#### Exercise material ####
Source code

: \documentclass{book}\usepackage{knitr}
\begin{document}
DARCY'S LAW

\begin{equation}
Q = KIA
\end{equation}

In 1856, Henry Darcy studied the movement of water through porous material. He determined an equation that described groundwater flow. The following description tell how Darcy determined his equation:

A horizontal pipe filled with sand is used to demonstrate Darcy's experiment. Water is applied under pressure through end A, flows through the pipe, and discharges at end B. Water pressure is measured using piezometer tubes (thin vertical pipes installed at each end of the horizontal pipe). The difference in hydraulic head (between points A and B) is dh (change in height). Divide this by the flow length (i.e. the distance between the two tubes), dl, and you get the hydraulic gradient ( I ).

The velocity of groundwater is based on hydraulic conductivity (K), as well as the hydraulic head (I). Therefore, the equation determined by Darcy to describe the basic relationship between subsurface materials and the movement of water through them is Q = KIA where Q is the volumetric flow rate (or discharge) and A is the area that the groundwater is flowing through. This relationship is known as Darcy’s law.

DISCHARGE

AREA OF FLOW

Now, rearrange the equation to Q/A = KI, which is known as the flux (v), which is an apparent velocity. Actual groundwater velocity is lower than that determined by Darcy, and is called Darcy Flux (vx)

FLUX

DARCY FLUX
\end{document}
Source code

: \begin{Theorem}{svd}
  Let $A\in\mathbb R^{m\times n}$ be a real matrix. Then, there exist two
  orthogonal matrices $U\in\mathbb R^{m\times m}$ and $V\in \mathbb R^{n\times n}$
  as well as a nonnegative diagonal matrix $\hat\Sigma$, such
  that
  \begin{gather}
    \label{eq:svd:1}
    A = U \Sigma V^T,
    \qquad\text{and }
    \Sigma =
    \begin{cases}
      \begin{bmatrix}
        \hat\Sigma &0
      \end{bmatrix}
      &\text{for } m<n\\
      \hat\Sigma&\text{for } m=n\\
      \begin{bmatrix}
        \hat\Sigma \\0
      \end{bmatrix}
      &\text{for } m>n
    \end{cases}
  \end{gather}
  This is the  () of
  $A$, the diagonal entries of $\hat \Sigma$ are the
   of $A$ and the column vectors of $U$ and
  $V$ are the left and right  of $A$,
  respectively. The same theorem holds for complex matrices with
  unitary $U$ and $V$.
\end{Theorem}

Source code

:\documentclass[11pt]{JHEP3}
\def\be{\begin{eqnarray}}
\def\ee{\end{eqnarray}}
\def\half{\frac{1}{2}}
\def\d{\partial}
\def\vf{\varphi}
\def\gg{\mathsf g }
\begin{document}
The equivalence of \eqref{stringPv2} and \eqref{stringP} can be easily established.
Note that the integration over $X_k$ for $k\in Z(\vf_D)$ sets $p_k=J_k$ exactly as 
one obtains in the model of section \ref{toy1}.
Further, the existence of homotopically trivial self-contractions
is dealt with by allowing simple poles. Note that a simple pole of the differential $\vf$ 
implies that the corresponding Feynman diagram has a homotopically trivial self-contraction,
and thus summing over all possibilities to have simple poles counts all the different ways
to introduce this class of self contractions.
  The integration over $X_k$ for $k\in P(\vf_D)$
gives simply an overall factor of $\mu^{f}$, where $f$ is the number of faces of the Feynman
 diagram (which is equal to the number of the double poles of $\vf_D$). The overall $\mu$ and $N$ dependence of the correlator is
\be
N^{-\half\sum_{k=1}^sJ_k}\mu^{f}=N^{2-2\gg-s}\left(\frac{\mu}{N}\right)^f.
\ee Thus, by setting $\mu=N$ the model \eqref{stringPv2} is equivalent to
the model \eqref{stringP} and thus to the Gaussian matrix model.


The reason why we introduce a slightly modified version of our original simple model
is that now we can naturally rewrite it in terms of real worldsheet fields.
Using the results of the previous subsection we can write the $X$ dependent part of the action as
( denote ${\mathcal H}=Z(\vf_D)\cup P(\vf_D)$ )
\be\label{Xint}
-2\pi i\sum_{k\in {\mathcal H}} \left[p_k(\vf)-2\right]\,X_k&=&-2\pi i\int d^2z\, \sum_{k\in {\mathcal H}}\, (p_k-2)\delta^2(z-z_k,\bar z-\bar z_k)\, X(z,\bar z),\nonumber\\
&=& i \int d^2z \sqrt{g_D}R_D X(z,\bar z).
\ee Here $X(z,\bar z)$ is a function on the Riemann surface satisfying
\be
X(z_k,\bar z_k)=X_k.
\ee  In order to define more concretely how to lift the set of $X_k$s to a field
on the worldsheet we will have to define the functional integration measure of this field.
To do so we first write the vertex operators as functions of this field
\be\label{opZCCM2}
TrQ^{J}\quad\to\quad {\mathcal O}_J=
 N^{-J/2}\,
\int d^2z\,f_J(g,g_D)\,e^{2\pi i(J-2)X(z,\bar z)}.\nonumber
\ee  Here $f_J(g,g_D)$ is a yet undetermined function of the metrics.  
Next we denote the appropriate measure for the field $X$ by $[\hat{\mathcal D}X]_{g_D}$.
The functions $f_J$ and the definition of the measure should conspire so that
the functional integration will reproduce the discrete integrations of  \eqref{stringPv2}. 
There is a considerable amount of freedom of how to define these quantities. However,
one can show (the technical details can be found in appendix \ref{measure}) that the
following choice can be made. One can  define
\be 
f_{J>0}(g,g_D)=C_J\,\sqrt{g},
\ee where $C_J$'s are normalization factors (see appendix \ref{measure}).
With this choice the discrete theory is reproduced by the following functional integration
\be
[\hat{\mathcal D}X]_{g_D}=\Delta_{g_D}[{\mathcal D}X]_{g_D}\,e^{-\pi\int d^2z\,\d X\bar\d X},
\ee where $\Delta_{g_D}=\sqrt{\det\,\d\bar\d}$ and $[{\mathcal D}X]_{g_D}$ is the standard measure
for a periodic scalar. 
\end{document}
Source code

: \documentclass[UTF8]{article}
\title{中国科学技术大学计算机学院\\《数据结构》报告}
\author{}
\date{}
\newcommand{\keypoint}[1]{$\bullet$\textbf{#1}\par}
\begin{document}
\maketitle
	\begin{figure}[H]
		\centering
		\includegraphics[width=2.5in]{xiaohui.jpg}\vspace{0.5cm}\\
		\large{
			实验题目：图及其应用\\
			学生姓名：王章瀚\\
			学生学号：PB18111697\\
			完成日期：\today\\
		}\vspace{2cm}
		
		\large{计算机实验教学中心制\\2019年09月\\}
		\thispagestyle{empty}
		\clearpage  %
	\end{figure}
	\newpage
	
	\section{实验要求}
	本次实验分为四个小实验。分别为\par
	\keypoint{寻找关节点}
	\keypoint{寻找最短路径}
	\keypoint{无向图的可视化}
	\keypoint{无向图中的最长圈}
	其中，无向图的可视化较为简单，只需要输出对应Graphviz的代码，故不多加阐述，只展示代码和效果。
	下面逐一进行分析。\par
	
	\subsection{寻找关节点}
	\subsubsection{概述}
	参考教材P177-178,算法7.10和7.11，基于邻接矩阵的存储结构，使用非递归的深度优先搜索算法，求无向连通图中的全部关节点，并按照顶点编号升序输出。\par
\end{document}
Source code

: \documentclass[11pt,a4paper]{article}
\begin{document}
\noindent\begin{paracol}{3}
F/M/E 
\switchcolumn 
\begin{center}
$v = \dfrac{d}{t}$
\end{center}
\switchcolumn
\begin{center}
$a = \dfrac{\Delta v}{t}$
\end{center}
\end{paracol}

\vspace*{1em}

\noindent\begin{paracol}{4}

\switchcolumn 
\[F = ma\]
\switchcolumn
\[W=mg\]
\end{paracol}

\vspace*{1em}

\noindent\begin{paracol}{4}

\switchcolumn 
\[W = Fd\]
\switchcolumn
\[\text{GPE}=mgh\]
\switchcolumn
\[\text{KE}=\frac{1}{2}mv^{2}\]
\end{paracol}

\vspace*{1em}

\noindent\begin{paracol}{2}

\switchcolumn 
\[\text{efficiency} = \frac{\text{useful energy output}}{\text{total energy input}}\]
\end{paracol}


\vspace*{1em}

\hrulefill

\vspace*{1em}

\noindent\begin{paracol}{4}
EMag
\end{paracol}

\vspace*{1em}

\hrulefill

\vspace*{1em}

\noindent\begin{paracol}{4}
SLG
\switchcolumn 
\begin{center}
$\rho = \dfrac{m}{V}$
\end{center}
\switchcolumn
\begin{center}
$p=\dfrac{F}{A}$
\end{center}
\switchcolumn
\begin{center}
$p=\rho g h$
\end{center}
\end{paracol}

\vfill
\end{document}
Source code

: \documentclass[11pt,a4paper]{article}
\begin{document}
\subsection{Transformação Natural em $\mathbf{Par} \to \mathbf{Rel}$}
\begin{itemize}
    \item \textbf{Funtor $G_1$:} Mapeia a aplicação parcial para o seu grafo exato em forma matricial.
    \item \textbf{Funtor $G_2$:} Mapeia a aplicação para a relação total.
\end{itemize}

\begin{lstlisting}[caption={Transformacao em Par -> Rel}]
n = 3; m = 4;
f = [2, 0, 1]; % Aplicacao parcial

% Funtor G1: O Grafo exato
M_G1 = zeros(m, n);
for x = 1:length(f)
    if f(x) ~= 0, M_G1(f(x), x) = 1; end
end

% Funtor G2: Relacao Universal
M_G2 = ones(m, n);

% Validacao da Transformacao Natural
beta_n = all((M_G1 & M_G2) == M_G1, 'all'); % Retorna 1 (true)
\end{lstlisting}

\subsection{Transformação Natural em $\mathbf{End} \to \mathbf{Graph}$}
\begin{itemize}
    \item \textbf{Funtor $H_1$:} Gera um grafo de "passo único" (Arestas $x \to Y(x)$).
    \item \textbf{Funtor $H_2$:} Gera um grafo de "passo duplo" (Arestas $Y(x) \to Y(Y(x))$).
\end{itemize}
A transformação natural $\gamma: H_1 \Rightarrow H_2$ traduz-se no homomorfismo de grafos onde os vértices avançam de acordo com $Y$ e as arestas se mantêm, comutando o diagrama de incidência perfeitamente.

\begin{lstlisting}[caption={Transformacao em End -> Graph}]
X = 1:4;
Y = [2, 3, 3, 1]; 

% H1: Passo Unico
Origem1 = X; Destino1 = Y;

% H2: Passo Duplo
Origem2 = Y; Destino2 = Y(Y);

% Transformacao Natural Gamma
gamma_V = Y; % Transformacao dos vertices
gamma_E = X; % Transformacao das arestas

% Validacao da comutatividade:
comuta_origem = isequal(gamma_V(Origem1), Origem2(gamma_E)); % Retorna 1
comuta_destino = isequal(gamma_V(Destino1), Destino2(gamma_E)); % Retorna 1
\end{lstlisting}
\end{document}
####
*What to work on*: Pull every line containing the string "eqref" out of the data above and copy it.

*Result of the task*:
The equivalence of \eqref{stringPv2} and \eqref{stringP} can be easily established.
\ee Thus, by setting $\mu=N$ the model \eqref{stringPv2} is equivalent to
the model \eqref{stringP} and thus to the Gaussian matrix model.
the functional integration will reproduce the discrete integrations of  \eqref{stringPv2}. 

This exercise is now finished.